Baru dua minggu, wanita muda itu menjadi ibu. Baru dua minggu pula, pria muda berusia lebih dari dua puluh lima itu menjadi ayah.

Sukacita sudah pasti dirasakan mereka berdua. Namun, duka juga tak luput darinya. Pikir mereka, tak apalah sekarang menjadi duka, jikalau nanti di akhirat berbuah Surga.

Menjadi ibu di usia saat teman-teman sebayanya masih banyak yang bermain-main dengan kehidupan, tentunya menjadi suatu tantangan. Keinginan bermain pun harus ditahan-tahan.

Ibu muda itu mencuri-curi waktu untuk menulis, saat bayinya sudah tak lagi menangis. Entah menangis karena lapar, buang air kecil ataupun besar, maupun hanya karena dikitari atau digigit serangga besar.

Siklus tidur pun menjadi tak teratur. Waktu untuk diri sendiri jarang ditemui. Apalagi waktu berduaan dengan suami.

Di saat badan terasa tak nyaman, bayi mungil meminta makanan, tak mungkin permintaan itu diabaikan. Sumber makanannya saat ini hanya dari tubuh sang Bundanya yang kelelahan.

Saat ayah keluar rumah, ibu pun masih menyusui, kunci rumah yang hanya satu, dilempar ke depan pintu. Setelah lama, sang ayah pulang dan ibu lupa mengambil kuncinya.

Saat ibu melakukan banyak pekerjaan dalam waktu bersamaan, nasi yang akan ditanak di wadahnya pun belum dinyalakan.
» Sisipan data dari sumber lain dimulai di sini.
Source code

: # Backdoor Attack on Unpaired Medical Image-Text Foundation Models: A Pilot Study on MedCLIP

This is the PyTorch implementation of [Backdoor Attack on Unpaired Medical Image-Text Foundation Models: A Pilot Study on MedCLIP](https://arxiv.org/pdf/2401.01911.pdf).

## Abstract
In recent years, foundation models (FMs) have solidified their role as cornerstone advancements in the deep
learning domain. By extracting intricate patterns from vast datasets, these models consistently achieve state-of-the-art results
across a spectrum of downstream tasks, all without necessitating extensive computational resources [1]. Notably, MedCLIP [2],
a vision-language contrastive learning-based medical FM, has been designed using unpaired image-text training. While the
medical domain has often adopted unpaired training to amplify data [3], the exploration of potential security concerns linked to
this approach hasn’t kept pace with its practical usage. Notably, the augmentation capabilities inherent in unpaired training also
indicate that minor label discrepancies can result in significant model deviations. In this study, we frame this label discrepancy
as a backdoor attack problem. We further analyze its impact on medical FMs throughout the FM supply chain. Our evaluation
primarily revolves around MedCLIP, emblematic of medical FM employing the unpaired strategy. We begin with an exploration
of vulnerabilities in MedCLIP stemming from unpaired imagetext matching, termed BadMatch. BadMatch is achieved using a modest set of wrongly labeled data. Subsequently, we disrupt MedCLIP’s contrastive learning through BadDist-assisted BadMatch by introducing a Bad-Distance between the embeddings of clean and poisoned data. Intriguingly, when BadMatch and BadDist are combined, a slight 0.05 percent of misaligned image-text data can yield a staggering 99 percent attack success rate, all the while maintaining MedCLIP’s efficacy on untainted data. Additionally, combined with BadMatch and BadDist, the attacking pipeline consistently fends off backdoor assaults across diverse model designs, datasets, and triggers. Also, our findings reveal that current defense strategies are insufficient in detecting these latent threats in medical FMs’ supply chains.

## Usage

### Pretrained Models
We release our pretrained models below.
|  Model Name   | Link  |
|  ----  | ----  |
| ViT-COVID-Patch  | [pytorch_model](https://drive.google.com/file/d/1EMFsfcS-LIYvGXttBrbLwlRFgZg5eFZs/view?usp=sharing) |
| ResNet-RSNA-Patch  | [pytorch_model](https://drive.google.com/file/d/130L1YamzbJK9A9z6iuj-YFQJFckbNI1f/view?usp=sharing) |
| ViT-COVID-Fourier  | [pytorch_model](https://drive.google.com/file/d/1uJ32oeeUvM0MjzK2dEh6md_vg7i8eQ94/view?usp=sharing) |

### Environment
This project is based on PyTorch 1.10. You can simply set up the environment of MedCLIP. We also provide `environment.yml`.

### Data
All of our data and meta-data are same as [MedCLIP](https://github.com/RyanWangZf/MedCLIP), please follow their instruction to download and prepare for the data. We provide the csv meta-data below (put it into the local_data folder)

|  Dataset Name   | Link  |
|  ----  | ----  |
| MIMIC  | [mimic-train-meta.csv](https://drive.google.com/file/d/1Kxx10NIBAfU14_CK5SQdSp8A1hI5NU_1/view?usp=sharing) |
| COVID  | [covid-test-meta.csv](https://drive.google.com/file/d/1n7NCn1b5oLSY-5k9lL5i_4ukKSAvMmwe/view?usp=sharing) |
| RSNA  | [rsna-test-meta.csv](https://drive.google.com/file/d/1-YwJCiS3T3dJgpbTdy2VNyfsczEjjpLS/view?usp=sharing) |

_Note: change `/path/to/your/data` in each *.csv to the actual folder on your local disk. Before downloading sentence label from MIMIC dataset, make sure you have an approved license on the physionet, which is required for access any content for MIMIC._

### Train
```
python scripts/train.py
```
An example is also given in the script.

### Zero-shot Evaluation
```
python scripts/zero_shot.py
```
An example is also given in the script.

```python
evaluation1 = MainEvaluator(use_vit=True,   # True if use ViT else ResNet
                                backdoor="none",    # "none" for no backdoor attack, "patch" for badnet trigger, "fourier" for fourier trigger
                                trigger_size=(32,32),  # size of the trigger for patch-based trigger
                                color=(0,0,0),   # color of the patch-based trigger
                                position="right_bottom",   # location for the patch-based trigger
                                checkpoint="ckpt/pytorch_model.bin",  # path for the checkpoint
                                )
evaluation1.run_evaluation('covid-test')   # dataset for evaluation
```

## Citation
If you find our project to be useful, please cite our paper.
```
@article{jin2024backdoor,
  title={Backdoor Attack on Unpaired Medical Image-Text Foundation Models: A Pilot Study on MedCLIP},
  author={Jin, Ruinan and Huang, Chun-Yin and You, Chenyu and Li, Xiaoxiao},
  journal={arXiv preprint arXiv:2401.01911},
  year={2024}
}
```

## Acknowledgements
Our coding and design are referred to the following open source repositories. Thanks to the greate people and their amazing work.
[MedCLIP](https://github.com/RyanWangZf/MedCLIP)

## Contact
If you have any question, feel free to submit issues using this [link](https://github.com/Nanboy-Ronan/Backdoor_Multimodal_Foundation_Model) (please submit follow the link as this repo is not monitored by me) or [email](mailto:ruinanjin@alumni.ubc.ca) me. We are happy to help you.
Ah, ya, pikirannya yang terbagi-bagi membuat beberapa pekerjaan jadi tidak maksimal dilakukan.

Saat bulan Ramadan, di mana orang-orang bersukacita puasa, salat malam, yang diakhiri dengan berlebaran, ibu muda itu tak kebagian jatahnya. Nifas yang kabarnya hingga empatpuluh hari bahkan lebih itu, membuatnya harus menikmati Ramadan tanpa ibadah khasnya.

Di balik semua itu, ibu dan ayah muda tak pernah menyesal memilih jalan itu semua. Yang ada di pikirannya, mencari pahala di usia semuda yang mereka bisa.

Ah, menjadi ibu dan ayah muda memang menantang. Semua harus dijalani dengan hati yang riang. Keputusan memiliki anak telah dibulatkan. Takdir Allah pun tak terelakkan. Bayi mungil hadir menambah semarak kehidupan dua insan.

Tapi tak apalah, jika semua lelah, yang lillah, akan mendapat ridha di sisi Allah.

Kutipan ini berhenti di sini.